* **Exercise aim**: Look below and pull out each line with the word "function".
Data for processing START
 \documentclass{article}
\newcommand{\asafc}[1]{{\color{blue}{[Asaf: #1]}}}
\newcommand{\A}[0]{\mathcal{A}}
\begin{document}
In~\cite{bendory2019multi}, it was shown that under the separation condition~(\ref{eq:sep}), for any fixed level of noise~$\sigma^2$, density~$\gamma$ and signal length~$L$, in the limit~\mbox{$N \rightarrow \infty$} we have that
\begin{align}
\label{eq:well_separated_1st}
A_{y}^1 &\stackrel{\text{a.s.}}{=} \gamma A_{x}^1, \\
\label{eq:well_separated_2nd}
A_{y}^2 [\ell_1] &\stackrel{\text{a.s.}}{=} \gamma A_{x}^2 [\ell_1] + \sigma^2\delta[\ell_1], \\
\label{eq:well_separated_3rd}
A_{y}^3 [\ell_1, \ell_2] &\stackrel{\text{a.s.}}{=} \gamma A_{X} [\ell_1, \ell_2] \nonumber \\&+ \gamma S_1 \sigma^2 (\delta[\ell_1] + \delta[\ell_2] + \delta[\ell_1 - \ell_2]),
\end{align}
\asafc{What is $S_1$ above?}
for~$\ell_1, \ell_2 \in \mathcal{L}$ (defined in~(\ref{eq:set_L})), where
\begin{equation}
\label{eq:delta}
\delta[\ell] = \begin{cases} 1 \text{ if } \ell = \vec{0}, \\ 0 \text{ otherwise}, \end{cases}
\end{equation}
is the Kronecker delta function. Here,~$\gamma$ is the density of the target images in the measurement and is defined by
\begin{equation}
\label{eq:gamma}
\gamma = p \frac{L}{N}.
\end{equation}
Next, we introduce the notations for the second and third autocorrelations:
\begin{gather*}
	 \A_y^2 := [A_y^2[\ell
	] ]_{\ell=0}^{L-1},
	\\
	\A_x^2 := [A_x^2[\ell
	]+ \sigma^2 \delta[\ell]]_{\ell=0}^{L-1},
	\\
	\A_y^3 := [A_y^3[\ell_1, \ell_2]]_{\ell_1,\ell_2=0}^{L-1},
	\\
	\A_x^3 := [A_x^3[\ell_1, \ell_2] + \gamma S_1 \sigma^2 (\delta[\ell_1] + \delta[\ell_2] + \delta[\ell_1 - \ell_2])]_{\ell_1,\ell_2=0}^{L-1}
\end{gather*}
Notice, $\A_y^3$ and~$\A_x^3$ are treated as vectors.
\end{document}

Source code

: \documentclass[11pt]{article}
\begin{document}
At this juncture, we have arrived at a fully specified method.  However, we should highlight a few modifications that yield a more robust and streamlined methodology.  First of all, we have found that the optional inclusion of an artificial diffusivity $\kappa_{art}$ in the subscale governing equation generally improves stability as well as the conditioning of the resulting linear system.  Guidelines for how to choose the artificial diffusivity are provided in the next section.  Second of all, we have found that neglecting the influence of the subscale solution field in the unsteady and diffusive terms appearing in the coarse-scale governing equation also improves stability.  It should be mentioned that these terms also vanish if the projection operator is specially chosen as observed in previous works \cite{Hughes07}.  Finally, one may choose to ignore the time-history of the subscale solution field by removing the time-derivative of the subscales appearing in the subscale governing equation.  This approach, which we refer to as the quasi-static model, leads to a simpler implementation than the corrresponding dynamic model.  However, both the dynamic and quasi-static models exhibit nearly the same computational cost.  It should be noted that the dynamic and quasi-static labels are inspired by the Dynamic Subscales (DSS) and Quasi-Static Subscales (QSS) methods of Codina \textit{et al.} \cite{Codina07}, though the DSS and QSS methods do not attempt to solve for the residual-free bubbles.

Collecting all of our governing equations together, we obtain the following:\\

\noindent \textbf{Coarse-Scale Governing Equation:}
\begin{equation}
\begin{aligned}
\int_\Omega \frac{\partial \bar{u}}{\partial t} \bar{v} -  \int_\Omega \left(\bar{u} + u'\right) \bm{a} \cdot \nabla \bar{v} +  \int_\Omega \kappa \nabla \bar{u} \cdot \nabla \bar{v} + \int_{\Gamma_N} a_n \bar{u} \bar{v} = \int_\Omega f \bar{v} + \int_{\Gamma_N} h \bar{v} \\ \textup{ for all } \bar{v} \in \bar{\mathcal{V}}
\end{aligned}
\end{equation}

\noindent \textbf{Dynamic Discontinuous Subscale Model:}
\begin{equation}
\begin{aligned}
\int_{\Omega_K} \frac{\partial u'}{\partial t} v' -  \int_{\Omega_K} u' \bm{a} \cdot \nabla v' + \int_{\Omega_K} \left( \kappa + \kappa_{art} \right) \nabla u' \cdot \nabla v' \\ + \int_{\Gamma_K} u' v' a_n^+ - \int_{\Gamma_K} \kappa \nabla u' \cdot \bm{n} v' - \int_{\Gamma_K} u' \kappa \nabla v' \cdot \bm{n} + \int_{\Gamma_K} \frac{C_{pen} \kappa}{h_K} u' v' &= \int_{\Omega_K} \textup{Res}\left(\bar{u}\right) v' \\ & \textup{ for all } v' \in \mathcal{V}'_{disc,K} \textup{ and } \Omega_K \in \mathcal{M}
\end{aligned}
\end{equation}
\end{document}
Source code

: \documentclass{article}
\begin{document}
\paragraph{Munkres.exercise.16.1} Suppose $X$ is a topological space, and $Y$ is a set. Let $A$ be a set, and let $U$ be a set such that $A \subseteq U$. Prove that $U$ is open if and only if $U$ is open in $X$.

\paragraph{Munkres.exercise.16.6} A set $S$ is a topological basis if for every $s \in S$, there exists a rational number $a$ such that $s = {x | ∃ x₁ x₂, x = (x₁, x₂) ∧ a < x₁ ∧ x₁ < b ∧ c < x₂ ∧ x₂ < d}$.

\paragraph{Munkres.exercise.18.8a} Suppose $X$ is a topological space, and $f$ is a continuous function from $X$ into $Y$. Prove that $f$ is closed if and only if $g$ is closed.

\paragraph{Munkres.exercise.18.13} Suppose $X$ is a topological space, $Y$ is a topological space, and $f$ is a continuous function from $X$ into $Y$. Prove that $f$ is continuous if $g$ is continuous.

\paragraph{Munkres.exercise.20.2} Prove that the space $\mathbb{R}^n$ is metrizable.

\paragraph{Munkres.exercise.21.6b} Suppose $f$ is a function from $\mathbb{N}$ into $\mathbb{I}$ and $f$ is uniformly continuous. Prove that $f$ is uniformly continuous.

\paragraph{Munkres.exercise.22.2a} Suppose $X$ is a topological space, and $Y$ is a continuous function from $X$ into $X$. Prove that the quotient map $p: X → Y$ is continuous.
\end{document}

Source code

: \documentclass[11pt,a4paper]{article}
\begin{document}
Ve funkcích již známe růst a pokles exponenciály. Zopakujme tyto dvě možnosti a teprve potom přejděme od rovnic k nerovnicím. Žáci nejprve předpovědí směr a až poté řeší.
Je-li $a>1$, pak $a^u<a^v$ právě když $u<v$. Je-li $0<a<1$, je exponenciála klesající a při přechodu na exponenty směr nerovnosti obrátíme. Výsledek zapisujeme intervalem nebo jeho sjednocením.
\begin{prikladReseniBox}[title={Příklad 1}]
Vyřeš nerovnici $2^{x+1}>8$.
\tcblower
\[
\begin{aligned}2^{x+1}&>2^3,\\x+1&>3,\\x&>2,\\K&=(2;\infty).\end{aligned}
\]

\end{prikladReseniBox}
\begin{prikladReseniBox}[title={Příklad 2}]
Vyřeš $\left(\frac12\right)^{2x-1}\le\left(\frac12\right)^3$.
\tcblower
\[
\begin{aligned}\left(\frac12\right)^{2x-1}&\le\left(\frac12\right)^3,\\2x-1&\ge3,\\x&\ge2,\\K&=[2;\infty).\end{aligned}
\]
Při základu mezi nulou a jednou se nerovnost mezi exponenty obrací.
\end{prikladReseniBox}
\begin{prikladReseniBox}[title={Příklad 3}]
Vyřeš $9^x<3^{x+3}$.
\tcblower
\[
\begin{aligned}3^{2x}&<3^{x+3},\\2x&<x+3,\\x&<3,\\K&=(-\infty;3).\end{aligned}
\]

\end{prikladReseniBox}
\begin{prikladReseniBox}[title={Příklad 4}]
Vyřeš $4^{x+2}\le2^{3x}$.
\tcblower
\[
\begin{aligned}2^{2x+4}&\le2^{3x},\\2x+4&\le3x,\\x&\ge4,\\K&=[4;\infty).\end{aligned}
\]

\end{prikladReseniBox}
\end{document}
Data for processing END
* **Solution for this problem**:
is the Kronecker delta function. Here,~$\gamma$ is the density of the target images in the measurement and is defined by
\paragraph{Munkres.exercise.18.8a} Suppose $X$ is a topological space, and $f$ is a continuous function from $X$ into $Y$. Prove that $f$ is closed if and only if $g$ is closed.
\paragraph{Munkres.exercise.18.13} Suppose $X$ is a topological space, $Y$ is a topological space, and $f$ is a continuous function from $X$ into $Y$. Prove that $f$ is continuous if $g$ is continuous.
\paragraph{Munkres.exercise.21.6b} Suppose $f$ is a function from $\mathbb{N}$ into $\mathbb{I}$ and $f$ is uniformly continuous. Prove that $f$ is uniformly continuous.
\paragraph{Munkres.exercise.22.2a} Suppose $X$ is a topological space, and $Y$ is a continuous function from $X$ into $X$. Prove that the quotient map $p: X → Y$ is continuous.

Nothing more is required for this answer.